9.1.2. Concurrency Issues

Transactions can affect one another in three basic ways: with phantom reads, nonrepeatable reads, and dirty reads.

9.1.2.1. Phantom reads

A phantom read occurs when two identical queries are executed within a single transaction, but the set of rows returned from the second query is different from the first. Consider these two transactions:

Transaction A Transaction B
mysql> START TRANSACTION;
Query OK, 0 rows affected

mysql> SELECT * FROM t;
+------+------+
| x | y |
+------+------+
| 1 | 1 |
| 2 | 1 |
+------+------+
2 rows in set

 mysql> START TRANSACTION;
 Query OK, 0 rows affected

 mysql> INSERT INTO t VALUES (3,1);
 Query OK, 1 row affected

 mysql> COMMIT;
 Query OK, 0 rows affected

mysql> SELECT * FROM t;
+------+------+
| x | y |
+------+------+
| 1 | 1 |
| 2 | 1 |
| 3 | 1 |
+------+------+
3 rows in set 

mysql> COMMIT;
Query OK, 0 rows affected 

So, if the first SELECT in transaction A returned two rows, and then the second SELECT returned three rows, you are a victim of a phantom read. Setting the transaction isolation level to SERIALIZABLE will prevent phantom reads.
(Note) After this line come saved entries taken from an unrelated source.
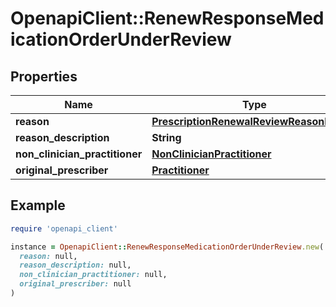 # OpenapiClient::RenewResponseMedicationOrderUnderReview

## Properties

| Name | Type | Description | Notes |
| ---- | ---- | ----------- | ----- |
| **reason** | [**PrescriptionRenewalReviewReasonHolder**](PrescriptionRenewalReviewReasonHolder.md) |  |  |
| **reason_description** | **String** |  | [optional] |
| **non_clinician_practitioner** | [**NonClinicianPractitioner**](NonClinicianPractitioner.md) |  | [optional] |
| **original_prescriber** | [**Practitioner**](Practitioner.md) |  |  |

## Example

```ruby
require 'openapi_client'

instance = OpenapiClient::RenewResponseMedicationOrderUnderReview.new(
  reason: null,
  reason_description: null,
  non_clinician_practitioner: null,
  original_prescriber: null
)
```

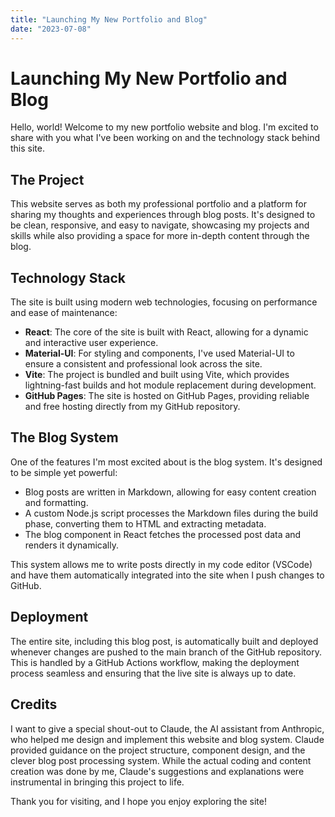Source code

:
 ```yaml
---
title: "Launching My New Portfolio and Blog"
date: "2023-07-08"
---
```


# Launching My New Portfolio and Blog

Hello, world! Welcome to my new portfolio website and blog. I'm excited to share with you what I've been working on and the technology stack behind this site.

## The Project

This website serves as both my professional portfolio and a platform for sharing my thoughts and experiences through blog posts. It's designed to be clean, responsive, and easy to navigate, showcasing my projects and skills while also providing a space for more in-depth content through the blog.

## Technology Stack

The site is built using modern web technologies, focusing on performance and ease of maintenance:

- **React**: The core of the site is built with React, allowing for a dynamic and interactive user experience.
- **Material-UI**: For styling and components, I've used Material-UI to ensure a consistent and professional look across the site.
- **Vite**: The project is bundled and built using Vite, which provides lightning-fast builds and hot module replacement during development.
- **GitHub Pages**: The site is hosted on GitHub Pages, providing reliable and free hosting directly from my GitHub repository.

## The Blog System

One of the features I'm most excited about is the blog system. It's designed to be simple yet powerful:

- Blog posts are written in Markdown, allowing for easy content creation and formatting.
- A custom Node.js script processes the Markdown files during the build phase, converting them to HTML and extracting metadata.
- The blog component in React fetches the processed post data and renders it dynamically.

This system allows me to write posts directly in my code editor (VSCode) and have them automatically integrated into the site when I push changes to GitHub.

## Deployment

The entire site, including this blog post, is automatically built and deployed whenever changes are pushed to the main branch of the GitHub repository. This is handled by a GitHub Actions workflow, making the deployment process seamless and ensuring that the live site is always up to date.

## Credits

I want to give a special shout-out to Claude, the AI assistant from Anthropic, who helped me design and implement this website and blog system. Claude provided guidance on the project structure, component design, and the clever blog post processing system. While the actual coding and content creation was done by me, Claude's suggestions and explanations were instrumental in bringing this project to life.

Thank you for visiting, and I hope you enjoy exploring the site!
9.1.2.2. Nonrepeatable reads

A nonrepeatable read occurs when a transaction reads data from the database in one query, and then later in the same transaction a second query reads the same data but finds it has been modified by another committed transaction:

Transaction A Transaction B
mysql> START TRANSACTION;
Query OK, 0 rows affected
mysql> SELECT * FROM t;
+------+------+
| x | y |
+------+------+
| 1 | 1 |
| 2 | 1 |
+------+------+
2 rows in set

 mysql> UPDATE t SET y = 2
 -> WHERE x = 1;
 Query OK, 1 row affected
 Rows matched: 1 Changed: 1 
 mysql> COMMIT;
 Query OK, 0 rows affected

mysql>
mysql> SELECT * FROM t;
+------+------+
| x | y |
+------+------+
| 1 | 2 |
| 2 | 1 |
+------+------+
2 rows in set

mysql> COMMIT; 

So, if the first SELECT in transaction A returned 1 for y, and then the second SELECT showed that y was 2, transaction A has suffered from a nonrepeatable read. If you set the isolation level to REPEATABLE READ or higher, a nonrepeatable read cannot occur.

9.1.2.3. Dirty reads

A dirty read is almost identical to a nonrepeatable read, except that it may arise even without the COMMIT in transaction B. If you set the isolation level to READ COMMITTED or higher a dirty read cannot occur.

9.1.3. Isolation Level

There are four standard types of isolation level, as shown in Table 9-1.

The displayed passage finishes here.